» **Task to complete**: Line by line, write out the material exactly.

» **Material for this task**:
○ ○ ○ ○

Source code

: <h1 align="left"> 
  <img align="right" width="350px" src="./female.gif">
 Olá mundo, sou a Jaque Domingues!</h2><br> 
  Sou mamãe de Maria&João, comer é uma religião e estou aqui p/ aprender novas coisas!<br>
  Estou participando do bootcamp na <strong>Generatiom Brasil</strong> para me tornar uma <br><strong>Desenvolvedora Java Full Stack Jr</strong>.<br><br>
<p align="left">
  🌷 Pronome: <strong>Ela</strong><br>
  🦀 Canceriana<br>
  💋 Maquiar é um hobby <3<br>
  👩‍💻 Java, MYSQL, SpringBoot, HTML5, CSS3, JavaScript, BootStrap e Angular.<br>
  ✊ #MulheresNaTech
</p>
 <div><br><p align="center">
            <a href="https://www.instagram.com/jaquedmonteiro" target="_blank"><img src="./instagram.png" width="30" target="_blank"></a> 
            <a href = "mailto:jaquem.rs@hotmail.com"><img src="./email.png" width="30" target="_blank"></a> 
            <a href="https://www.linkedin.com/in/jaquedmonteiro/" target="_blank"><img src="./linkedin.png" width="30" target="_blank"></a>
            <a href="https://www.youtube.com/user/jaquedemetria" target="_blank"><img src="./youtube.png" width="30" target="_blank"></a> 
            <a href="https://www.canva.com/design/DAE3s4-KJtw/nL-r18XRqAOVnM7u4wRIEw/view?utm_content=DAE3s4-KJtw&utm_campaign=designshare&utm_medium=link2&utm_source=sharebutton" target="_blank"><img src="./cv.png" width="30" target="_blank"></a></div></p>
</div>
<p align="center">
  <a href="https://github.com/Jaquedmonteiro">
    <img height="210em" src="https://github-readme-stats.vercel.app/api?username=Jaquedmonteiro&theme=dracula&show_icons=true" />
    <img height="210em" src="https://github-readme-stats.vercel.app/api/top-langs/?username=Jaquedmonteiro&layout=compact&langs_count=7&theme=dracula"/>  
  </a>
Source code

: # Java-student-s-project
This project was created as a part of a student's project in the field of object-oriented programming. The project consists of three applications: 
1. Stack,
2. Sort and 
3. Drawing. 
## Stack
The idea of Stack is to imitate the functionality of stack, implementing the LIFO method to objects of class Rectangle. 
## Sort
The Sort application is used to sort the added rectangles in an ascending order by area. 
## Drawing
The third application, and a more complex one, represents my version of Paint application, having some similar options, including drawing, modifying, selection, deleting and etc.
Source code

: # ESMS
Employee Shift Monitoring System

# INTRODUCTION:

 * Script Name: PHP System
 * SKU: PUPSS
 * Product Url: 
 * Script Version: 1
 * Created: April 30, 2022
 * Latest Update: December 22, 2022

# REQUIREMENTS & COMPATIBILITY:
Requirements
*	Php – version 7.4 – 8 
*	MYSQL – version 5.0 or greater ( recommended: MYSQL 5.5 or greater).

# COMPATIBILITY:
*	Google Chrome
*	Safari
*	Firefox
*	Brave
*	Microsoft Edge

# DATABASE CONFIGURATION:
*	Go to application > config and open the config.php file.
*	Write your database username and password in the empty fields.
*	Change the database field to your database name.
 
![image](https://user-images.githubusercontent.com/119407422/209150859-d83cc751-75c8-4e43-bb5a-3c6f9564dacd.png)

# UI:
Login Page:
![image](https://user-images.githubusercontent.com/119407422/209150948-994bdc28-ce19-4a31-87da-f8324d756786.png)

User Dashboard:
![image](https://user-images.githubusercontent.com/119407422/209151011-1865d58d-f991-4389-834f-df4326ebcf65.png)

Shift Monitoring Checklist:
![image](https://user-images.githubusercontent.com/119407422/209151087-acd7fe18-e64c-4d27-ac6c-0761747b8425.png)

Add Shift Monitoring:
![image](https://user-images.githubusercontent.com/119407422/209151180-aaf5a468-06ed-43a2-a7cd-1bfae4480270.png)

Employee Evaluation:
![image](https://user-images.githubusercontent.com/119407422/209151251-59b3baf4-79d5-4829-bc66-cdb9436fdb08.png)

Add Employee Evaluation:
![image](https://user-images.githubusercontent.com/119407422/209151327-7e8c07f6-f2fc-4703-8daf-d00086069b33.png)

○ ○ ○ ○

» **Result of the exercise**:
Source code

: <h1 align="left"> 
  <img align="right" width="350px" src="./female.gif">
 Olá mundo, sou a Jaque Domingues!</h2><br> 
  Sou mamãe de Maria&João, comer é uma religião e estou aqui p/ aprender novas coisas!<br>
  Estou participando do bootcamp na <strong>Generatiom Brasil</strong> para me tornar uma <br><strong>Desenvolvedora Java Full Stack Jr</strong>.<br><br>
<p align="left">
  🌷 Pronome: <strong>Ela</strong><br>
  🦀 Canceriana<br>
  💋 Maquiar é um hobby <3<br>
  👩‍💻 Java, MYSQL, SpringBoot, HTML5, CSS3, JavaScript, BootStrap e Angular.<br>
  ✊ #MulheresNaTech
</p>
 <div><br><p align="center">
            <a href="https://www.instagram.com/jaquedmonteiro" target="_blank"><img src="./instagram.png" width="30" target="_blank"></a> 
            <a href = "mailto:jaquem.rs@hotmail.com"><img src="./email.png" width="30" target="_blank"></a> 
            <a href="https://www.linkedin.com/in/jaquedmonteiro/" target="_blank"><img src="./linkedin.png" width="30" target="_blank"></a>
            <a href="https://www.youtube.com/user/jaquedemetria" target="_blank"><img src="./youtube.png" width="30" target="_blank"></a> 
            <a href="https://www.canva.com/design/DAE3s4-KJtw/nL-r18XRqAOVnM7u4wRIEw/view?utm_content=DAE3s4-KJtw&utm_campaign=designshare&utm_medium=link2&utm_source=sharebutton" target="_blank"><img src="./cv.png" width="30" target="_blank"></a></div></p>
</div>
<p align="center">
  <a href="https://github.com/Jaquedmonteiro">
    <img height="210em" src="https://github-readme-stats.vercel.app/api?username=Jaquedmonteiro&theme=dracula&show_icons=true" />
    <img height="210em" src="https://github-readme-stats.vercel.app/api/top-langs/?username=Jaquedmonteiro&layout=compact&langs_count=7&theme=dracula"/>  
  </a>
Source code

: # Java-student-s-project
This project was created as a part of a student's project in the field of object-oriented programming. The project consists of three applications: 
1. Stack,
2. Sort and 
3. Drawing. 
## Stack
The idea of Stack is to imitate the functionality of stack, implementing the LIFO method to objects of class Rectangle. 
## Sort
The Sort application is used to sort the added rectangles in an ascending order by area. 
## Drawing
The third application, and a more complex one, represents my version of Paint application, having some similar options, including drawing, modifying, selection, deleting and etc.
Source code

: # ESMS
Employee Shift Monitoring System

# INTRODUCTION:

 * Script Name: PHP System
 * SKU: PUPSS
 * Product Url: 
 * Script Version: 1
 * Created: April 30, 2022
 * Latest Update: December 22, 2022

# REQUIREMENTS & COMPATIBILITY:
Requirements
*	Php – version 7.4 – 8 
*	MYSQL – version 5.0 or greater ( recommended: MYSQL 5.5 or greater).

# COMPATIBILITY:
*	Google Chrome
*	Safari
*	Firefox
*	Brave
*	Microsoft Edge

# DATABASE CONFIGURATION:
*	Go to application > config and open the config.php file.
*	Write your database username and password in the empty fields.
*	Change the database field to your database name.
 
![image](https://user-images.githubusercontent.com/119407422/209150859-d83cc751-75c8-4e43-bb5a-3c6f9564dacd.png)

# UI:
Login Page:
![image](https://user-images.githubusercontent.com/119407422/209150948-994bdc28-ce19-4a31-87da-f8324d756786.png)

User Dashboard:
![image](https://user-images.githubusercontent.com/119407422/209151011-1865d58d-f991-4389-834f-df4326ebcf65.png)

Shift Monitoring Checklist:
![image](https://user-images.githubusercontent.com/119407422/209151087-acd7fe18-e64c-4d27-ac6c-0761747b8425.png)

Add Shift Monitoring:
![image](https://user-images.githubusercontent.com/119407422/209151180-aaf5a468-06ed-43a2-a7cd-1bfae4480270.png)

Employee Evaluation:
![image](https://user-images.githubusercontent.com/119407422/209151251-59b3baf4-79d5-4829-bc66-cdb9436fdb08.png)

Add Employee Evaluation:
![image](https://user-images.githubusercontent.com/119407422/209151327-7e8c07f6-f2fc-4703-8daf-d00086069b33.png)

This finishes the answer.